# YOUR GOAL
Using the material below, repeat exactly the lines from the one with "Source code" through the one with "testing and falsification.", ends included, without any images.

# GIVEN DATA
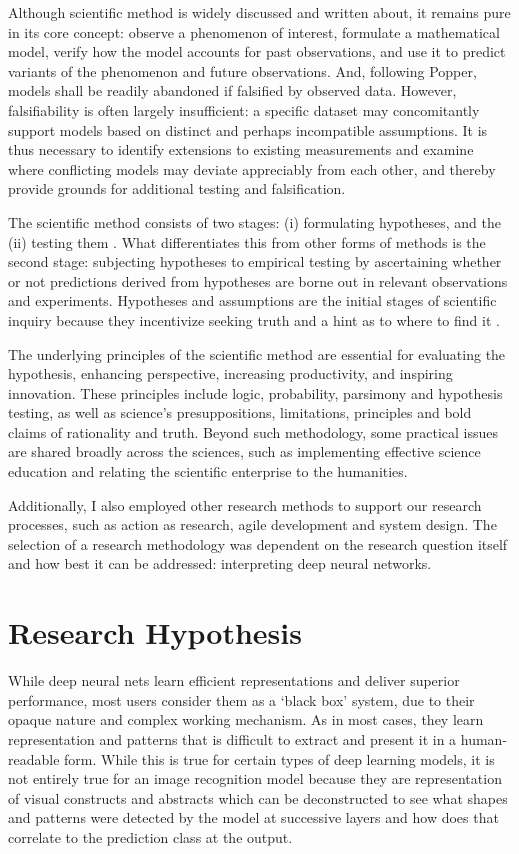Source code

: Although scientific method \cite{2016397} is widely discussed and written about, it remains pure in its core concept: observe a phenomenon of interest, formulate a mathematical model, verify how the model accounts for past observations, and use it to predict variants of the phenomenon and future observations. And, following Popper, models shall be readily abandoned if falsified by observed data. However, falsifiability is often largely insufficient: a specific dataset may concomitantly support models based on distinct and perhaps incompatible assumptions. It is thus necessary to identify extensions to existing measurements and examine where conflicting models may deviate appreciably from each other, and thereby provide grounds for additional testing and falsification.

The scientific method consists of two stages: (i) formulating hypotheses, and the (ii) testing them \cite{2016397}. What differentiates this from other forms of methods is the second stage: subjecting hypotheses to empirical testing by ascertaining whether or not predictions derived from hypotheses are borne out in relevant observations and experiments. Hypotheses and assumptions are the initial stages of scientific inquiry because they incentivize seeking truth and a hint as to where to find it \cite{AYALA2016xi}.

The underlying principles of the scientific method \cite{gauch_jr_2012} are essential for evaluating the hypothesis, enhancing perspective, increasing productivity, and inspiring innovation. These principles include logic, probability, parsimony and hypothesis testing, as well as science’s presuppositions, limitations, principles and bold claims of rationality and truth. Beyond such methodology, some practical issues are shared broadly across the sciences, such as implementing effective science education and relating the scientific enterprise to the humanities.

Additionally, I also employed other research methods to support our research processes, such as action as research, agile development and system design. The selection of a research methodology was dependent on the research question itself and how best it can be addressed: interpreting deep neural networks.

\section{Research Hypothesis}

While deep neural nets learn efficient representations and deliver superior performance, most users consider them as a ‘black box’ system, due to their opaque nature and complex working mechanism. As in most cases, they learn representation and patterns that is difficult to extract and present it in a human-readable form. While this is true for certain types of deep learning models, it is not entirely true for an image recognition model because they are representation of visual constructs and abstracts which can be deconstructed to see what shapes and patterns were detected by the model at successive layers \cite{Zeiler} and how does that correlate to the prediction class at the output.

...

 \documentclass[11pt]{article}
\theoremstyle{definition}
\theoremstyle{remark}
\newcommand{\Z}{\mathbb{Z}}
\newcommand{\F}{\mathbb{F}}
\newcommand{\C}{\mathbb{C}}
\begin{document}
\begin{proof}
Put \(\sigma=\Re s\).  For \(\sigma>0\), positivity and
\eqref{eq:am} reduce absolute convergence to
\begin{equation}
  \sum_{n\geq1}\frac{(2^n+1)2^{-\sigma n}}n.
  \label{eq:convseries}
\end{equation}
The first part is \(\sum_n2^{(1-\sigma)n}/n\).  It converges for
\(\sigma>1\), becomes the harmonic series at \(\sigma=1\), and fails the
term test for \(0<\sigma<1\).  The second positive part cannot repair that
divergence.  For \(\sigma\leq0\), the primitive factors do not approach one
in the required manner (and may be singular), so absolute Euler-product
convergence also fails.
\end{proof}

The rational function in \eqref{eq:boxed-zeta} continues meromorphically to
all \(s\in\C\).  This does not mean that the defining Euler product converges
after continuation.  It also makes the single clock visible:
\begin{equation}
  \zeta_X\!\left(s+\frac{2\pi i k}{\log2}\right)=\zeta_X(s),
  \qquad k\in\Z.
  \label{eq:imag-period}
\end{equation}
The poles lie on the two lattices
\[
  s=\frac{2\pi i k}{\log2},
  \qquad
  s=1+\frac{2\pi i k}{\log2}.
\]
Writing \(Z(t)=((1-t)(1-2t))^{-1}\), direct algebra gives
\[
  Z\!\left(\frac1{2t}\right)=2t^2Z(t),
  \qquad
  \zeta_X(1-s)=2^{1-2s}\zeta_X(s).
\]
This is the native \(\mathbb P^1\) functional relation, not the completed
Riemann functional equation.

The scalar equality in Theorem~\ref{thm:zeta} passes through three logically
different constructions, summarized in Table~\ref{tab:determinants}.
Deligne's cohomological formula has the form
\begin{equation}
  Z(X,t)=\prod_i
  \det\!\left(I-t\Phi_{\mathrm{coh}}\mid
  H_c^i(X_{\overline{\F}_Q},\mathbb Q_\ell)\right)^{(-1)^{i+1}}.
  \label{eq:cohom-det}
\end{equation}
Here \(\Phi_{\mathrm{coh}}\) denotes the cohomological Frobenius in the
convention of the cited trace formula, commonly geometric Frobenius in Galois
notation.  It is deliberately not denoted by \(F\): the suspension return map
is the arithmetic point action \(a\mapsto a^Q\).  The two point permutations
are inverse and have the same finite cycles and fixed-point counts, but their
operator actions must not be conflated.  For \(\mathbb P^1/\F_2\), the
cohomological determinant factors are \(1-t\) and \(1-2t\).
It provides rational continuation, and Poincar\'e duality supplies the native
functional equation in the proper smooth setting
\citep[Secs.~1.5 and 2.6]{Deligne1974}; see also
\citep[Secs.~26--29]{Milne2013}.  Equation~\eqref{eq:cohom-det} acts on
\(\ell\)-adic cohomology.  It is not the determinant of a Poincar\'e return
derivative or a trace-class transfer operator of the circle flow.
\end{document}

# ANSWER TO THIS TASK
Source code

: Although scientific method \cite{2016397} is widely discussed and written about, it remains pure in its core concept: observe a phenomenon of interest, formulate a mathematical model, verify how the model accounts for past observations, and use it to predict variants of the phenomenon and future observations. And, following Popper, models shall be readily abandoned if falsified by observed data. However, falsifiability is often largely insufficient: a specific dataset may concomitantly support models based on distinct and perhaps incompatible assumptions. It is thus necessary to identify extensions to existing measurements and examine where conflicting models may deviate appreciably from each other, and thereby provide grounds for additional testing and falsification.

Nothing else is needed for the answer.